■ Problem ■
Pull every line with the word "https" out of the entries below.

■ Saved entries ■
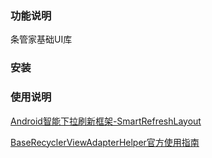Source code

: ### 功能说明
条管家基础UI库

### 安装

### 使用说明


[Android智能下拉刷新框架-SmartRefreshLayout](https://github.com/scwang90/SmartRefreshLayout)

[BaseRecyclerViewAdapterHelper官方使用指南](https://www.jianshu.com/p/b343fcff51b0)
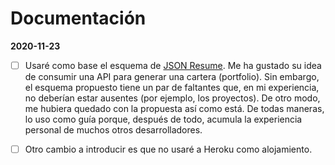 # Documentación

**2020-11-23**

-   [ ] Usaré como base el esquema de
        [JSON Resume](https://jsonresume.org/schema/). Me ha gustado su idea de
        consumir una API para generar una cartera (portfolio). Sin embargo, el
        esquema propuesto tiene un par de faltantes que, en mi experiencia, no
        deberían estar ausentes (por ejemplo, los proyectos). De otro modo, me
        hubiera quedado con la propuesta así como está. De todas maneras, lo uso
        como guía porque, después de todo, acumula la experiencia personal de
        muchos otros desarrolladores.

-   [ ] Otro cambio a introducir es que no usaré a Heroku como alojamiento.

■ Your response ■
[Android智能下拉刷新框架-SmartRefreshLayout](https://github.com/scwang90/SmartRefreshLayout)
[BaseRecyclerViewAdapterHelper官方使用指南](https://www.jianshu.com/p/b343fcff51b0)
        [JSON Resume](https://jsonresume.org/schema/). Me ha gustado su idea de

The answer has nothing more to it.